Tag Archives: Television Series

Famous doubles, celebrity doppelgangers, you know what I mean….

Late-night TV is the best TV, for many reasons: programs don’t have to rate well and don’t have to pander to the mindless masses, programs can have challenging or naughty content, such as satirical comedy or heart-rending documentaries, because of less restrictions from classifications, and news TV in the small hours picks up the best part of the news-creating day on the other side of the world where all the exciting stuff happens, and late-night news TV has shows from the BBC and other overseas news networks with serious content that operates on an entirely different level to the mediocrity of news in remote Perth or down-under Australia. One of these worthy foreign news programs that you only get to see at a ridiculous time of morning is the political interview show Conflict Zone. I do love watching Tim Sebastian glaring over his specs at major foreign public figures while relentlessly demanding that they answer his questions, in full. I have no idea why these politicians and assorted suits consent to these public inquisitions. Masochistic streak? It makes 7.30 on the ABC look like daytime chat.
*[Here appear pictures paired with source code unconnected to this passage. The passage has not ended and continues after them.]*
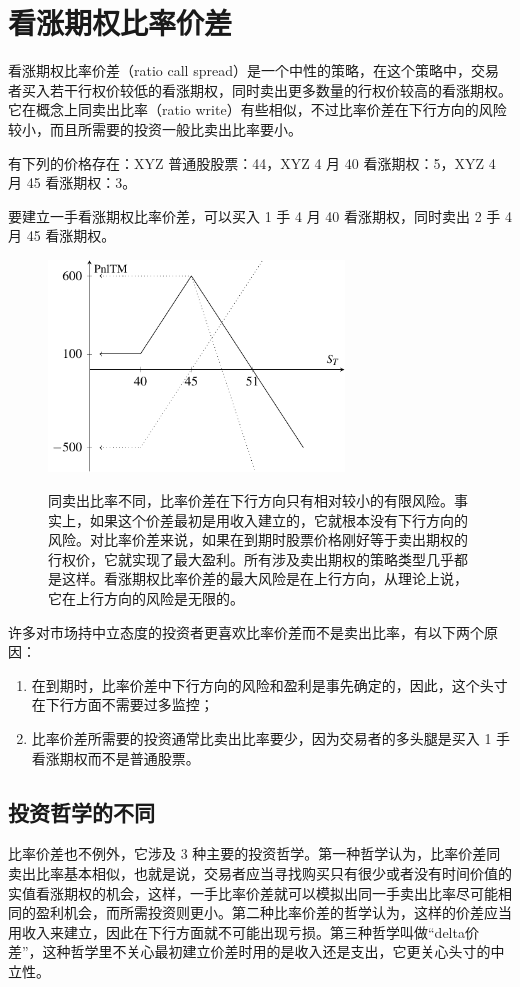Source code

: \chapter{看涨期权比率价差\label{CH:ratio call spreads}}
看涨期权比率价差（ratio call spread）是一个中性的策略，在这个策略中，交易者买入若干行权价较低的看涨期权，同时卖出更多数量的行权价较高的看涨期权。它在概念上同卖出比率（ratio write）有些相似，不过比率价差在下行方向的风险较小，而且所需要的投资一般比卖出比率要小。

有下列的价格存在：XYZ 普通股股票：44，XYZ 4 月 40 看涨期权：5，XYZ 4 月 45 看涨期权：3。

要建立一手看涨期权比率价差，可以买入 1 手 4 月 40 看涨期权，同时卖出 2 手 4 月 45 看涨期权。

\begin{figure}
    \centering
    \includegraphics[width=0.7\textwidth]{IMG/Ratio call spread 2to1.pdf}
    \label{fig:Ratio call spread}
    \caption{同卖出比率不同，比率价差在下行方向只有相对较小的有限风险。事实上，如果这个价差最初是用收入建立的，它就根本没有下行方向的风险。对比率价差来说，如果在到期时股票价格刚好等于卖出期权的行权价，它就实现了最大盈利。所有涉及卖出期权的策略类型几乎都是这样。看涨期权比率价差的最大风险是在上行方向，从理论上说，它在上行方向的风险是无限的。}
\end{figure}

许多对市场持中立态度的投资者更喜欢比率价差而不是卖出比率，有以下两个原因：
\begin{enumerate}
    \item 在到期时，比率价差中下行方向的风险和盈利是事先确定的，因此，这个头寸在下行方面不需要过多监控；
    \item 比率价差所需要的投资通常比卖出比率要少，因为交易者的多头腿是买入 1 手看涨期权而不是普通股票。
\end{enumerate}
\section{投资哲学的不同}
比率价差也不例外，它涉及 3 种主要的投资哲学。第一种哲学认为，比率价差同卖出比率基本相似，也就是说，交易者应当寻找购买只有很少或者没有时间价值的实值看涨期权的机会，这样，一手比率价差就可以模拟出同一手卖出比率尽可能相同的盈利机会，而所需投资则更小。第二种比率价差的哲学认为，这样的价差应当用收入来建立，因此在下行方面就不可能出现亏损。第三种哲学叫做“delta价差”，这种哲学里不关心最初建立价差时用的是收入还是支出，它更关心头寸的中立性。
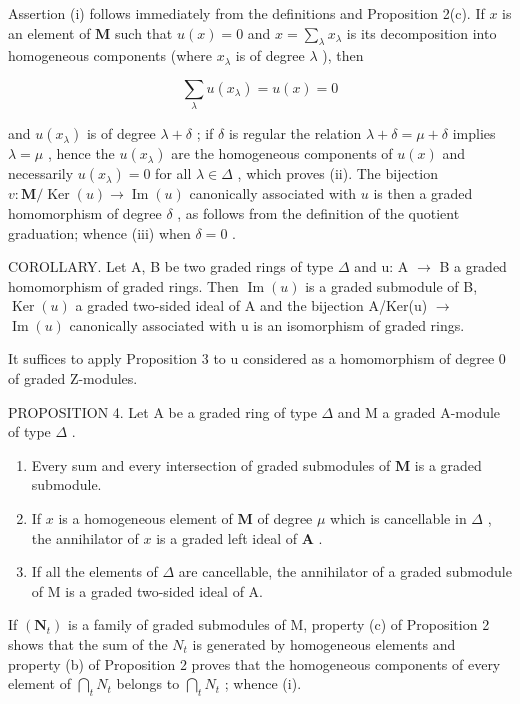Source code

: Assertion (i) follows immediately from the definitions and Proposition 2(c). If \(x\) is an element of \(\mathbf{M}\) such that \(u(x) = 0\) and \(x = \sum_{\lambda} x_{\lambda}\) is its decomposition into homogeneous components (where \(x_{\lambda}\) is of degree \(\lambda\) ), then

\[
\sum_ {\lambda} u (x _ {\lambda}) = u (x) = 0
\]

and \(u(x_{\lambda})\) is of degree \(\lambda + \delta\) ; if \(\delta\) is regular the relation \(\lambda + \delta = \mu + \delta\) implies \(\lambda = \mu\) , hence the \(u(x_{\lambda})\) are the homogeneous components of \(u(x)\) and necessarily \(u(x_{\lambda}) = 0\) for all \(\lambda \in \Delta\) , which proves (ii). The bijection \(v: \mathbf{M} / \operatorname{Ker}(u) \to \operatorname{Im}(u)\) canonically associated with \(u\) is then a graded homomorphism of degree \(\delta\) , as follows from the definition of the quotient graduation; whence (iii) when \(\delta = 0\) .

COROLLARY. Let A, B be two graded rings of type \(\Delta\) and u: A \(\rightarrow\) B a graded homomorphism of graded rings. Then \(\operatorname{Im}(u)\) is a graded submodule of B, \(\operatorname{Ker}(u)\) a graded two-sided ideal of A and the bijection A/Ker(u) \(\rightarrow\) \(\operatorname{Im}(u)\) canonically associated with u is an isomorphism of graded rings.

It suffices to apply Proposition 3 to u considered as a homomorphism of degree 0 of graded Z-modules.

PROPOSITION 4. Let A be a graded ring of type \(\Delta\) and M a graded A-module of type \(\Delta\) .

\begin{enumerate}
\def\labelenumi{(\roman{enumi})}
\item
  Every sum and every intersection of graded submodules of \(\mathbf{M}\) is a graded submodule.
\item
  If \(x\) is a homogeneous element of \(\mathbf{M}\) of degree \(\mu\) which is cancellable in \(\Delta\) , the annihilator of \(x\) is a graded left ideal of \(\mathbf{A}\) .
\item
  If all the elements of \(\Delta\) are cancellable, the annihilator of a graded submodule of M is a graded two-sided ideal of A.
\end{enumerate}

If \((\mathbf{N}_{t})\) is a family of graded submodules of M, property (c) of Proposition 2 shows that the sum of the \(N_{t}\) is generated by homogeneous elements and property (b) of Proposition 2 proves that the homogeneous components of every element of \(\bigcap_{t} N_{t}\) belongs to \(\bigcap_{t} N_{t}\) ; whence (i).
My super-recognizer thing often “goes off” when I watch Mr Sebastian’s mature male face, with his dark eyes fixed on his prey and his head at a lowered angle that is reminiscent of a wolf’s aggressive stance. I know of no other journo or TV personality who has this “look”. It’s confronting.

I have absolutely no conscious intention to compare Mr Sebastian to any infamous historical figure, but I can’t help automatically seeing the visual facial resemblance and the emotional similarity in the situation between Mr Sebastian’s bracing interview style and scenes from a German movie featuring a mature male actor that are so over-the-top in interpersonal fury and entertaining that they have taken on a second life as internet meme fodder.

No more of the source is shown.